__Exercise goal__. Repeat each record exactly, skipping the pictures.

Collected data
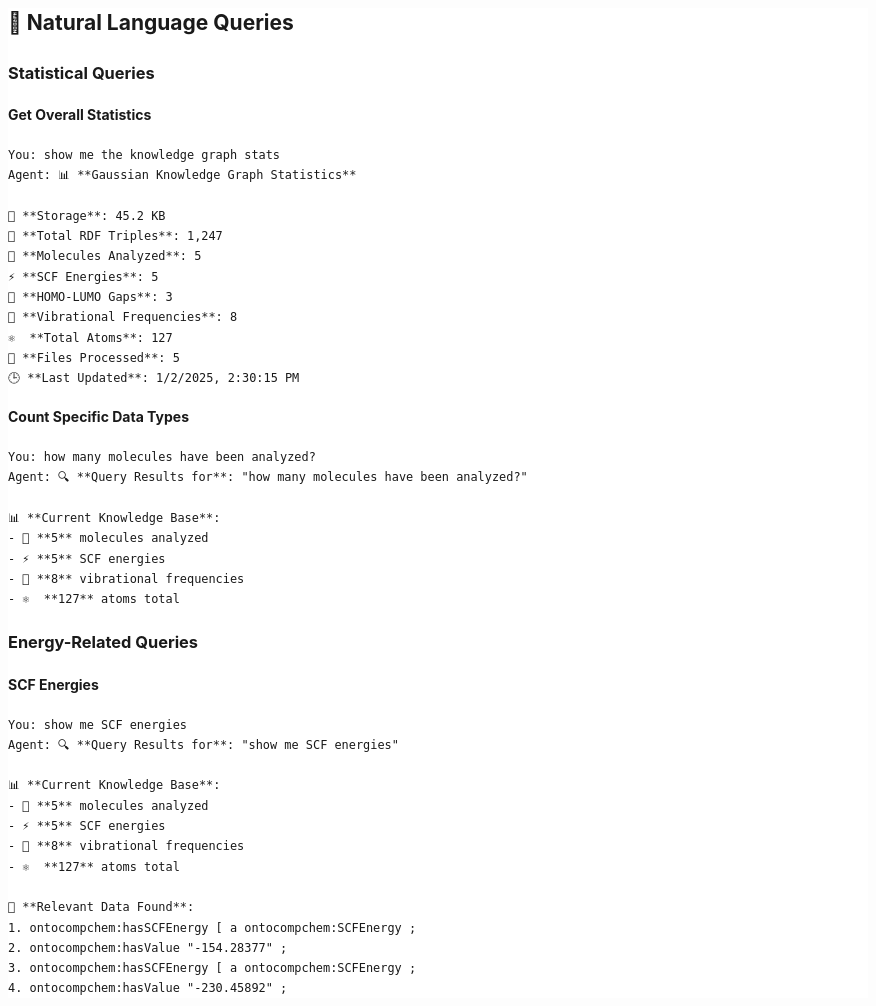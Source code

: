 ## 💬 Natural Language Queries

### Statistical Queries

#### Get Overall Statistics
```
You: show me the knowledge graph stats
Agent: 📊 **Gaussian Knowledge Graph Statistics**

📁 **Storage**: 45.2 KB
🧮 **Total RDF Triples**: 1,247
🧪 **Molecules Analyzed**: 5
⚡ **SCF Energies**: 5
🔗 **HOMO-LUMO Gaps**: 3
🎵 **Vibrational Frequencies**: 8
⚛️  **Total Atoms**: 127
📄 **Files Processed**: 5
🕒 **Last Updated**: 1/2/2025, 2:30:15 PM
```

#### Count Specific Data Types
```
You: how many molecules have been analyzed?
Agent: 🔍 **Query Results for**: "how many molecules have been analyzed?"

📊 **Current Knowledge Base**:
- 🧪 **5** molecules analyzed
- ⚡ **5** SCF energies
- 🎵 **8** vibrational frequencies  
- ⚛️  **127** atoms total
```

### Energy-Related Queries

#### SCF Energies
```
You: show me SCF energies
Agent: 🔍 **Query Results for**: "show me SCF energies"

📊 **Current Knowledge Base**:
- 🧪 **5** molecules analyzed
- ⚡ **5** SCF energies
- 🎵 **8** vibrational frequencies  
- ⚛️  **127** atoms total

🎯 **Relevant Data Found**:
1. ontocompchem:hasSCFEnergy [ a ontocompchem:SCFEnergy ;
2. ontocompchem:hasValue "-154.28377" ;
3. ontocompchem:hasSCFEnergy [ a ontocompchem:SCFEnergy ;
4. ontocompchem:hasValue "-230.45892" ;
```
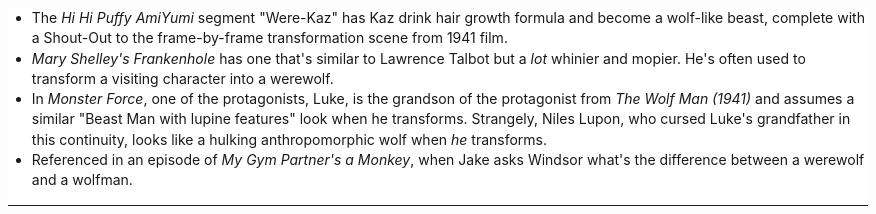 -   The _Hi Hi Puffy AmiYumi_ segment "Were-Kaz" has Kaz drink hair growth formula and become a wolf-like beast, complete with a Shout-Out to the frame-by-frame transformation scene from 1941 film.
-   _Mary Shelley's Frankenhole_ has one that's similar to Lawrence Talbot but a _lot_ whinier and mopier. He's often used to transform a visiting character into a werewolf.
-   In _Monster Force_, one of the protagonists, Luke, is the grandson of the protagonist from _The Wolf Man (1941)_ and assumes a similar "Beast Man with lupine features" look when he transforms. Strangely, Niles Lupon, who cursed Luke's grandfather in this continuity, looks like a hulking anthropomorphic wolf when _he_ transforms.
-   Referenced in an episode of _My Gym Partner's a Monkey_, when Jake asks Windsor what's the difference between a werewolf and a wolfman.

___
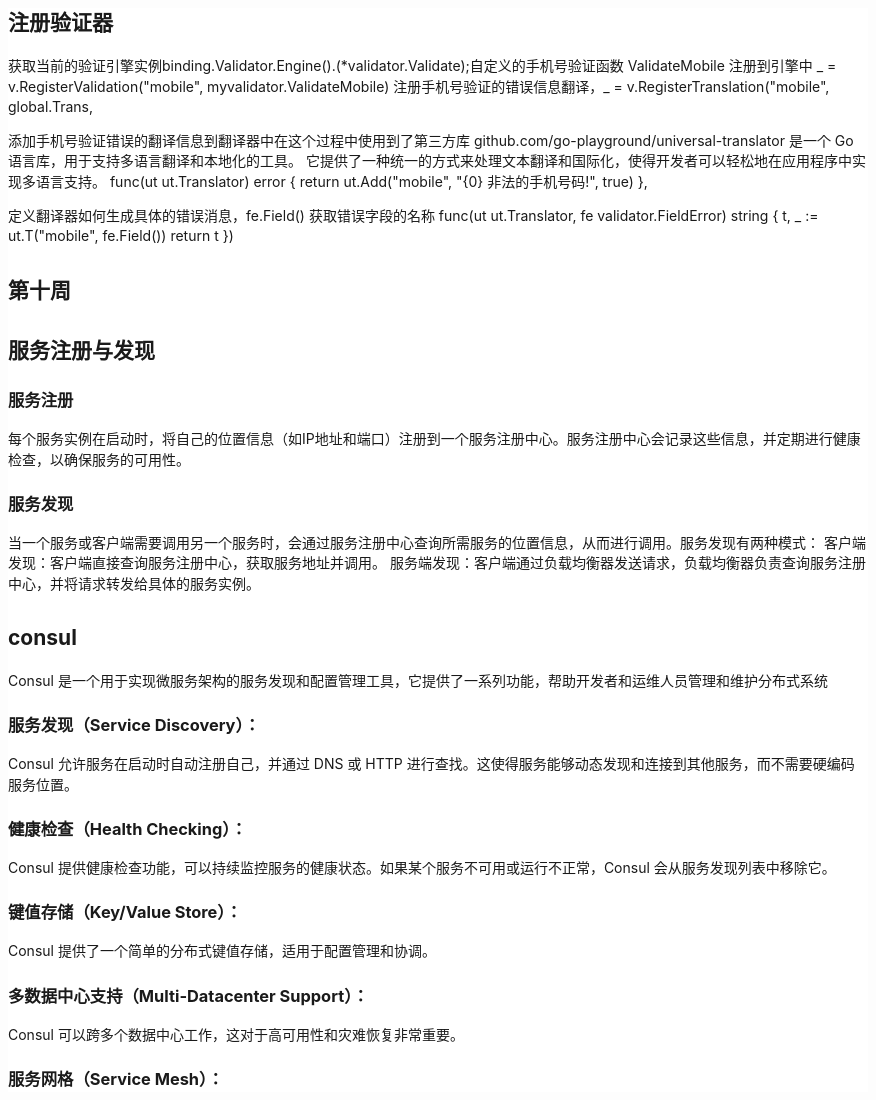 ## 注册验证器
获取当前的验证引擎实例binding.Validator.Engine().(*validator.Validate);自定义的手机号验证函数 ValidateMobile 注册到引擎中
_ = v.RegisterValidation("mobile", myvalidator.ValidateMobile)
注册手机号验证的错误信息翻译，_ = v.RegisterTranslation("mobile", global.Trans, 

添加手机号验证错误的翻译信息到翻译器中在这个过程中使用到了第三方库
github.com/go-playground/universal-translator 是一个 Go 语言库，用于支持多语言翻译和本地化的工具。
它提供了一种统一的方式来处理文本翻译和国际化，使得开发者可以轻松地在应用程序中实现多语言支持。
func(ut ut.Translator) error {
return ut.Add("mobile", "{0} 非法的手机号码!", true)
},

定义翻译器如何生成具体的错误消息，fe.Field() 获取错误字段的名称
func(ut ut.Translator, fe validator.FieldError) string {
t, _ := ut.T("mobile", fe.Field())
return t
})

## 第十周

## 服务注册与发现
### 服务注册
每个服务实例在启动时，将自己的位置信息（如IP地址和端口）注册到一个服务注册中心。服务注册中心会记录这些信息，并定期进行健康检查，以确保服务的可用性。
### 服务发现
当一个服务或客户端需要调用另一个服务时，会通过服务注册中心查询所需服务的位置信息，从而进行调用。服务发现有两种模式：
客户端发现：客户端直接查询服务注册中心，获取服务地址并调用。
服务端发现：客户端通过负载均衡器发送请求，负载均衡器负责查询服务注册中心，并将请求转发给具体的服务实例。

## consul
Consul 是一个用于实现微服务架构的服务发现和配置管理工具，它提供了一系列功能，帮助开发者和运维人员管理和维护分布式系统

### 服务发现（Service Discovery）：

Consul 允许服务在启动时自动注册自己，并通过 DNS 或 HTTP 进行查找。这使得服务能够动态发现和连接到其他服务，而不需要硬编码服务位置。

### 健康检查（Health Checking）：

Consul 提供健康检查功能，可以持续监控服务的健康状态。如果某个服务不可用或运行不正常，Consul 会从服务发现列表中移除它。

### 键值存储（Key/Value Store）：

Consul 提供了一个简单的分布式键值存储，适用于配置管理和协调。

### 多数据中心支持（Multi-Datacenter Support）：

Consul 可以跨多个数据中心工作，这对于高可用性和灾难恢复非常重要。

### 服务网格（Service Mesh）：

__Solution to this problem__.
Source code

: ## 💬 Natural Language Queries

### Statistical Queries

#### Get Overall Statistics
```
You: show me the knowledge graph stats
Agent: 📊 **Gaussian Knowledge Graph Statistics**

📁 **Storage**: 45.2 KB
🧮 **Total RDF Triples**: 1,247
🧪 **Molecules Analyzed**: 5
⚡ **SCF Energies**: 5
🔗 **HOMO-LUMO Gaps**: 3
🎵 **Vibrational Frequencies**: 8
⚛️  **Total Atoms**: 127
📄 **Files Processed**: 5
🕒 **Last Updated**: 1/2/2025, 2:30:15 PM
```

#### Count Specific Data Types
```
You: how many molecules have been analyzed?
Agent: 🔍 **Query Results for**: "how many molecules have been analyzed?"

📊 **Current Knowledge Base**:
- 🧪 **5** molecules analyzed
- ⚡ **5** SCF energies
- 🎵 **8** vibrational frequencies  
- ⚛️  **127** atoms total
```

### Energy-Related Queries

#### SCF Energies
```
You: show me SCF energies
Agent: 🔍 **Query Results for**: "show me SCF energies"

📊 **Current Knowledge Base**:
- 🧪 **5** molecules analyzed
- ⚡ **5** SCF energies
- 🎵 **8** vibrational frequencies  
- ⚛️  **127** atoms total

🎯 **Relevant Data Found**:
1. ontocompchem:hasSCFEnergy [ a ontocompchem:SCFEnergy ;
2. ontocompchem:hasValue "-154.28377" ;
3. ontocompchem:hasSCFEnergy [ a ontocompchem:SCFEnergy ;
4. ontocompchem:hasValue "-230.45892" ;
```
 -   The _Hi Hi Puffy AmiYumi_ segment "Were-Kaz" has Kaz drink hair growth formula and become a wolf-like beast, complete with a Shout-Out to the frame-by-frame transformation scene from 1941 film.
-   _Mary Shelley's Frankenhole_ has one that's similar to Lawrence Talbot but a _lot_ whinier and mopier. He's often used to transform a visiting character into a werewolf.
-   In _Monster Force_, one of the protagonists, Luke, is the grandson of the protagonist from _The Wolf Man (1941)_ and assumes a similar "Beast Man with lupine features" look when he transforms. Strangely, Niles Lupon, who cursed Luke's grandfather in this continuity, looks like a hulking anthropomorphic wolf when _he_ transforms.
-   Referenced in an episode of _My Gym Partner's a Monkey_, when Jake asks Windsor what's the difference between a werewolf and a wolfman.

___
 ## 注册验证器
获取当前的验证引擎实例binding.Validator.Engine().(*validator.Validate);自定义的手机号验证函数 ValidateMobile 注册到引擎中
_ = v.RegisterValidation("mobile", myvalidator.ValidateMobile)
注册手机号验证的错误信息翻译，_ = v.RegisterTranslation("mobile", global.Trans, 

添加手机号验证错误的翻译信息到翻译器中在这个过程中使用到了第三方库
github.com/go-playground/universal-translator 是一个 Go 语言库，用于支持多语言翻译和本地化的工具。
它提供了一种统一的方式来处理文本翻译和国际化，使得开发者可以轻松地在应用程序中实现多语言支持。
func(ut ut.Translator) error {
return ut.Add("mobile", "{0} 非法的手机号码!", true)
},

定义翻译器如何生成具体的错误消息，fe.Field() 获取错误字段的名称
func(ut ut.Translator, fe validator.FieldError) string {
t, _ := ut.T("mobile", fe.Field())
return t
})

## 第十周

## 服务注册与发现
### 服务注册
每个服务实例在启动时，将自己的位置信息（如IP地址和端口）注册到一个服务注册中心。服务注册中心会记录这些信息，并定期进行健康检查，以确保服务的可用性。
### 服务发现
当一个服务或客户端需要调用另一个服务时，会通过服务注册中心查询所需服务的位置信息，从而进行调用。服务发现有两种模式：
客户端发现：客户端直接查询服务注册中心，获取服务地址并调用。
服务端发现：客户端通过负载均衡器发送请求，负载均衡器负责查询服务注册中心，并将请求转发给具体的服务实例。

## consul
Consul 是一个用于实现微服务架构的服务发现和配置管理工具，它提供了一系列功能，帮助开发者和运维人员管理和维护分布式系统

### 服务发现（Service Discovery）：

Consul 允许服务在启动时自动注册自己，并通过 DNS 或 HTTP 进行查找。这使得服务能够动态发现和连接到其他服务，而不需要硬编码服务位置。

### 健康检查（Health Checking）：

Consul 提供健康检查功能，可以持续监控服务的健康状态。如果某个服务不可用或运行不正常，Consul 会从服务发现列表中移除它。

### 键值存储（Key/Value Store）：

Consul 提供了一个简单的分布式键值存储，适用于配置管理和协调。

### 多数据中心支持（Multi-Datacenter Support）：

Consul 可以跨多个数据中心工作，这对于高可用性和灾难恢复非常重要。

### 服务网格（Service Mesh）：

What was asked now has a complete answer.